Map with eleven subdistricts

| No. | Subdistricts | Thai | Villages | Pop. |
|---|---|---|---|---|
| 1. | Phra Achan | พระอาจารย์ | 13 | 6,571 |
| 2. | Bueng San | บึงศาล | 9 | 6,231 |
| 3. | Sisa Krabue | ศีรษะกระบือ | 13 | 7,045 |
| 4. | Pho Thaen | โพธิ์แทน | 9 | 4,606 |
| 5. | Bang Sombun | บางสมบูรณ์ | 13 | 3,933 |
| 6. | Sai Mun | ทรายมูล | 11 | 5,779 |
| 7. | Bang Pla Kot | บางปลากด | 11 | 8,065 |
| 8. | Bang Luk Suea | บางลูกเสือ | 12 | 3,601 |
| 9. | Ongkharak | องครักษ์ | 7 | 7,135 |
| 10. | Chumphon | ชุมพล | 8 | 5,981 |
| 11. | Khlong Yai | คลองใหญ่ | 10 | 6,441 |
|  |  | Total | 116 | 62,823 |

===Local government===
As of December 2023 there is : Ongkharak subd. municipality (thesaban tambon) and covers parts of Ongkharak and Sai Mun subdistricts. There are further eleven subdistricts administrative organizations - SAO (ongkan borihan suan tambon - o bo toh).

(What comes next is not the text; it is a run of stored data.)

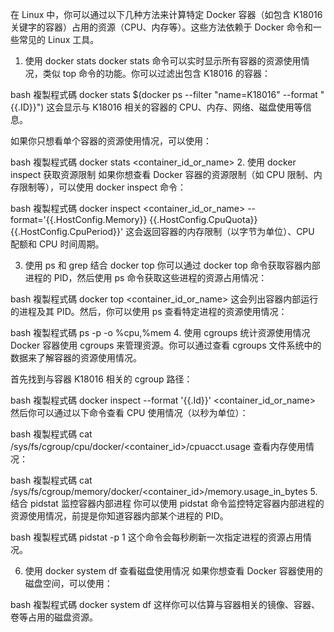 在 Linux 中，你可以通过以下几种方法来计算特定 Docker 容器（如包含 K18016 关键字的容器）占用的资源（CPU、内存等）。这些方法依赖于 Docker 命令和一些常见的 Linux 工具。

1. 使用 docker stats
docker stats 命令可以实时显示所有容器的资源使用情况，类似 top 命令的功能。你可以过滤出包含 K18016 的容器：

bash
複製程式碼
docker stats $(docker ps --filter "name=K18016" --format "{{.ID}}")
这会显示与 K18016 相关的容器的 CPU、内存、网络、磁盘使用等信息。

如果你只想看单个容器的资源使用情况，可以使用：

bash
複製程式碼
docker stats <container_id_or_name>
2. 使用 docker inspect 获取资源限制
如果你想查看 Docker 容器的资源限制（如 CPU 限制、内存限制等），可以使用 docker inspect 命令：

bash
複製程式碼
docker inspect <container_id_or_name> --format='{{.HostConfig.Memory}} {{.HostConfig.CpuQuota}} {{.HostConfig.CpuPeriod}}'
这会返回容器的内存限制（以字节为单位）、CPU 配额和 CPU 时间周期。

3. 使用 ps 和 grep 结合 docker top
你可以通过 docker top 命令获取容器内部进程的 PID，然后使用 ps 命令获取这些进程的资源占用情况：

bash
複製程式碼
docker top <container_id_or_name>
这会列出容器内部运行的进程及其 PID。然后，你可以使用 ps 查看特定进程的资源使用情况：

bash
複製程式碼
ps -p <pid> -o %cpu,%mem
4. 使用 cgroups 统计资源使用情况
Docker 容器使用 cgroups 来管理资源。你可以通过查看 cgroups 文件系统中的数据来了解容器的资源使用情况。

首先找到与容器 K18016 相关的 cgroup 路径：

bash
複製程式碼
docker inspect --format '{{.Id}}' <container_id_or_name>
然后你可以通过以下命令查看 CPU 使用情况（以秒为单位）：

bash
複製程式碼
cat /sys/fs/cgroup/cpu/docker/<container_id>/cpuacct.usage
查看内存使用情况：

bash
複製程式碼
cat /sys/fs/cgroup/memory/docker/<container_id>/memory.usage_in_bytes
5. 结合 pidstat 监控容器内部进程
你可以使用 pidstat 命令监控特定容器内部进程的资源使用情况，前提是你知道容器内部某个进程的 PID。

bash
複製程式碼
pidstat -p <pid> 1
这个命令会每秒刷新一次指定进程的资源占用情况。

6. 使用 docker system df 查看磁盘使用情况
如果你想查看 Docker 容器使用的磁盘空间，可以使用：

bash
複製程式碼
docker system df
这样你可以估算与容器相关的镜像、容器、卷等占用的磁盘资源。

| Ongkharak subd. municipality | Pop. | website |
| Ongkharak | 2,160 | ongkarak.go.th |
| Sai Mun | 405 |  |
| Total | 2,565 |  |

| Subdistrict adm.org.-SAO | Pop. | website |
|---|---|---|
| Bang Pla Kot | 8,065 | bangplakod.go.th |
| Sisa Krabue | 7,045 | sites.google.com/view/srisakrabue |
| Phra Achan | 6,571 | phra-arjan.go.th |
| Bueng San | 6,231 | buengsan.go.th |
| Khlong Yai | 6,441 | saoklongyai.go.th |
| Chumphon | 5,981 | chumphon-sao.go.th |
| Sai Mun | 5,374 | saimoon-nyk.com |
| Ongkharak | 4,975 | sao-ongkarak.go.th |
| Pho Thaen | 4,606 | photan.go.th |
| Bang Sombun | 3,933 | bangsomboon.go.th |
| Bang Luk Suea | 3,601 | bangluksuea.go.th |

==Education==
===Higher education===
- Srinakharinwirot University's, Ongkharak campus is in the district.
- St.Theresa International University.

===Primary/secondary education===
There are 36 primary and 2 secondary schools in the district.

==Healthcare==
===Government hospitals===
There are two hospitals in Ongkharak district.
- Ongkharak hospital with 31 beds.
- HRH Princess Maha Chakri Sirindhorn Medical Center with 500 beds is the teaching hospital of the Faculty of Medicine of Srinakharinwirot University.

===Health-promoting hospitals===
There are total 15 health-promoting hospitals in the districts, of which; one in Bueng San, Pho Thaen, Bang Pla Kot, Bang Luk Suea and Chumphon and two in Phra Achan, Sisa Krabue, Bang Sombun, Sai Mun and Khlong Yai.